Lewis also flashes back some years to a headless rooster that went on to brief celebrity after somehow surviving the ax. And displaying his wit and narrative chops, Lewis is at a cluster of upscale homes in Oxford, Ohio, where suburbanites recall their bitter legal dispute with a neighbor over noise from 100 roosters (they counted 20,000 crows per day) he was raising as cockfighters.

Ignored here is the savagery of cockfighting, a practice allowed only in New Mexico, Louisiana and Oklahoma, yet carried on illegally elsewhere. But we do learn from one breeder, a deep thinker, that these birds have “two purposes in life--to produce and to kill other roosters. That’s the way they came out of the jungle.” That would be the rooster jungle, of course.

Lewis in no way depicts chicken life as mirthful. Throughout his film are grim factoids (“This year 8 billion chickens will be slaughtered to meet consumer demand”), and he touches briefly on the grisly dark side of the egg industry, filming a factory farm interior where 250,000 hens are crammed into wire cages, eight tiers high.

Even this is not the worst of it compared with what I saw recently of a large egg-producing plant in separate undercover footage from the group Compassion Over Killing: row after row of hens squeezed together, including dead, sick and injured ones dying slowly and painfully after getting heads and limbs tangled in the wire mesh of their cages. It’s cheaper to let them anguish and die, apparently, than to care for them.

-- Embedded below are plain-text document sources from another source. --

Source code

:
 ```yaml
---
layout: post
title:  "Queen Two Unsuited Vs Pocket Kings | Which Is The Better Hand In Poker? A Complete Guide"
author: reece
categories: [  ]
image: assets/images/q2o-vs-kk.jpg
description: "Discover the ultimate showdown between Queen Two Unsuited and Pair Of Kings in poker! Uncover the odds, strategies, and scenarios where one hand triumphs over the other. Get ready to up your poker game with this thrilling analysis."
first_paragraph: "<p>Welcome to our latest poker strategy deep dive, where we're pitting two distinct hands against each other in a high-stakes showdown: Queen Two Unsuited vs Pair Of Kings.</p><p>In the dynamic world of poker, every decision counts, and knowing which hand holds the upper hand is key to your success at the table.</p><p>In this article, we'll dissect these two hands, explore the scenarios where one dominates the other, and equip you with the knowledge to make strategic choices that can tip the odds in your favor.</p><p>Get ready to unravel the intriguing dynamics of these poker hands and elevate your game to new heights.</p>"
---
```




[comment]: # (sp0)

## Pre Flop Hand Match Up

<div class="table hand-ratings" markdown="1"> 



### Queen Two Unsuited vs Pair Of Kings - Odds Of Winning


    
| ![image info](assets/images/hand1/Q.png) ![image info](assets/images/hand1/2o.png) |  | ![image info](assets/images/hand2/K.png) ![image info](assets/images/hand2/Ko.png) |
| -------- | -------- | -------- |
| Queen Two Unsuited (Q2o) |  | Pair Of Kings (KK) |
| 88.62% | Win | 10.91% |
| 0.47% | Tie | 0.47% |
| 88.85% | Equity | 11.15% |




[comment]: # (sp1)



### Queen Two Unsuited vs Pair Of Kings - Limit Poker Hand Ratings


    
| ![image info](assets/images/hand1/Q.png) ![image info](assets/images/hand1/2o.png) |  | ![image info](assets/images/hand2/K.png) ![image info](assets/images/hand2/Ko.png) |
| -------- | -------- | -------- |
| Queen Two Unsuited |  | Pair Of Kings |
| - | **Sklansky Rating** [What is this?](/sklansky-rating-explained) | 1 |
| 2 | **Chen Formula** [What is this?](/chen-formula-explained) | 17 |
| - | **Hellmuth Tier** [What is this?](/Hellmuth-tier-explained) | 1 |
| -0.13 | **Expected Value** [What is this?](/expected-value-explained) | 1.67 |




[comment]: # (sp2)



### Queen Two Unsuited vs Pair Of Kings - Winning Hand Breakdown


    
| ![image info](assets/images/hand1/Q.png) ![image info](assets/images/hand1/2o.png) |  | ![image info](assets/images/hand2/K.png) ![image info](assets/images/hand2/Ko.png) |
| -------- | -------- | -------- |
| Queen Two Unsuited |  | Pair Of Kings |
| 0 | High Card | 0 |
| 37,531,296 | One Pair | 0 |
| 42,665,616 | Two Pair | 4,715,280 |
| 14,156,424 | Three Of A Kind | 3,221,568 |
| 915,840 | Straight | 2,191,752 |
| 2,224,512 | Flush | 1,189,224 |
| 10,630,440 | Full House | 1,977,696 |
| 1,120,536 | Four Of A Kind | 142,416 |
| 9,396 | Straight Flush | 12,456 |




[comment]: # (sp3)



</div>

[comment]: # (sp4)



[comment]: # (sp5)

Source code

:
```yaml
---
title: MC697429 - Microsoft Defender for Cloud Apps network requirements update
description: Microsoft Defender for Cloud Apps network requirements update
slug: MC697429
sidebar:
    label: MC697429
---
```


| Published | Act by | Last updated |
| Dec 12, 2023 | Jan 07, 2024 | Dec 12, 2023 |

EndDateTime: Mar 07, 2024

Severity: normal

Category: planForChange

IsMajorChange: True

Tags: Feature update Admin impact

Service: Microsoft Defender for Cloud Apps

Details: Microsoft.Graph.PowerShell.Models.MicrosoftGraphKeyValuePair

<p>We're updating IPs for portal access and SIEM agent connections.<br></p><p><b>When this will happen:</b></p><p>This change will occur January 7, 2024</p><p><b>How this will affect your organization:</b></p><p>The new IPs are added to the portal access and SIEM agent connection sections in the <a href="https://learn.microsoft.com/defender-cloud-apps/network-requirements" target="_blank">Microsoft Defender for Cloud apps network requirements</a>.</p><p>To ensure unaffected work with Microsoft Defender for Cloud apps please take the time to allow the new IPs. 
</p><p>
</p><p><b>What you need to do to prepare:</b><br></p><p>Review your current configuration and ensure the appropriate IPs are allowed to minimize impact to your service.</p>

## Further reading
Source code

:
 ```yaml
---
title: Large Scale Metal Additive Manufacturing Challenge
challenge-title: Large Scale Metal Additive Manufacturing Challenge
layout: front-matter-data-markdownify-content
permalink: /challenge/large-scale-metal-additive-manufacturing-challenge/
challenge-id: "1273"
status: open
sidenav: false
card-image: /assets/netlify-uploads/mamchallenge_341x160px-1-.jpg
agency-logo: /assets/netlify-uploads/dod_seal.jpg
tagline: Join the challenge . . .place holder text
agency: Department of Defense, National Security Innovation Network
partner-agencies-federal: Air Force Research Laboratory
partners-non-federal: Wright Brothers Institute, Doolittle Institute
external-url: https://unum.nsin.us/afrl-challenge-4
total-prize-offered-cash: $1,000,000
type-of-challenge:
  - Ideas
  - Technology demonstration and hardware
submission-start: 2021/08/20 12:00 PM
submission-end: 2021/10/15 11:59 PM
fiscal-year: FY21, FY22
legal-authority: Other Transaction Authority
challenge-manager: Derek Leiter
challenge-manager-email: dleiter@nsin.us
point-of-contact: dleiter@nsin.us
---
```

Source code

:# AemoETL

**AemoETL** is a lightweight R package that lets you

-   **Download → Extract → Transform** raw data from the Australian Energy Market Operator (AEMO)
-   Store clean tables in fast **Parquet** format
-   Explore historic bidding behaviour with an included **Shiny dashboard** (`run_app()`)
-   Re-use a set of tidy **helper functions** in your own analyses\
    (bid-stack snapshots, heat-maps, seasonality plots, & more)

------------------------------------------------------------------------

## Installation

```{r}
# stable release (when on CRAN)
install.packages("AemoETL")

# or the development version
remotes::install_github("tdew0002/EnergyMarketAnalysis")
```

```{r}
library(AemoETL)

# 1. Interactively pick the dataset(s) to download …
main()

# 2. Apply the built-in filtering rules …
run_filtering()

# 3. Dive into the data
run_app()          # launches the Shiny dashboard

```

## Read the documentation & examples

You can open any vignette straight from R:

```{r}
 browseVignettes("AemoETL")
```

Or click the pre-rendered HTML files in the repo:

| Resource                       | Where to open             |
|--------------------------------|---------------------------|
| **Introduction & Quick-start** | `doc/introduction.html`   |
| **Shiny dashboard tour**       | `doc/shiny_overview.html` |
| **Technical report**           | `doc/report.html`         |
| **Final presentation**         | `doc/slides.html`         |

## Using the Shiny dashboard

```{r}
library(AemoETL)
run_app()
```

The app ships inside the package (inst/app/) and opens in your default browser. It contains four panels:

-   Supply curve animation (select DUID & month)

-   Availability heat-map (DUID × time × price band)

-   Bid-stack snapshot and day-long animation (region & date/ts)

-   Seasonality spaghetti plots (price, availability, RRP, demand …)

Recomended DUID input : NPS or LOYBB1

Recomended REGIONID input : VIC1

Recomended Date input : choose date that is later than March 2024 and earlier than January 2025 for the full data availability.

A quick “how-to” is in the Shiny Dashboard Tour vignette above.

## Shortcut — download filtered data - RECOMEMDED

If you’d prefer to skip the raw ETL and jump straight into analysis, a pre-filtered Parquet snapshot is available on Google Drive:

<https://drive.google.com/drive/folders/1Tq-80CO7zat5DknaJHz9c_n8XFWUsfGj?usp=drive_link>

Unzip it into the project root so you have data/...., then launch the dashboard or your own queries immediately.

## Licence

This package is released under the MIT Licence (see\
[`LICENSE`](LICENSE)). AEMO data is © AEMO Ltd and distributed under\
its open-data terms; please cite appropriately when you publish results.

Much lighter than this is the Lewis film’s visit with Janet Bonney, a Harpswell, Maine, woman who earned headlines in 1995 by giving mouth-to-beak resuscitation to Valerie, her free-ranging hen she had discovered frozen stiff in the snow and seemingly dead. She reenacts the rescue--and reports Valerie’s supposed brush with afterlife in a tunnel with a light at the end--using a dead hen that Lewis said he got from a nearby farm.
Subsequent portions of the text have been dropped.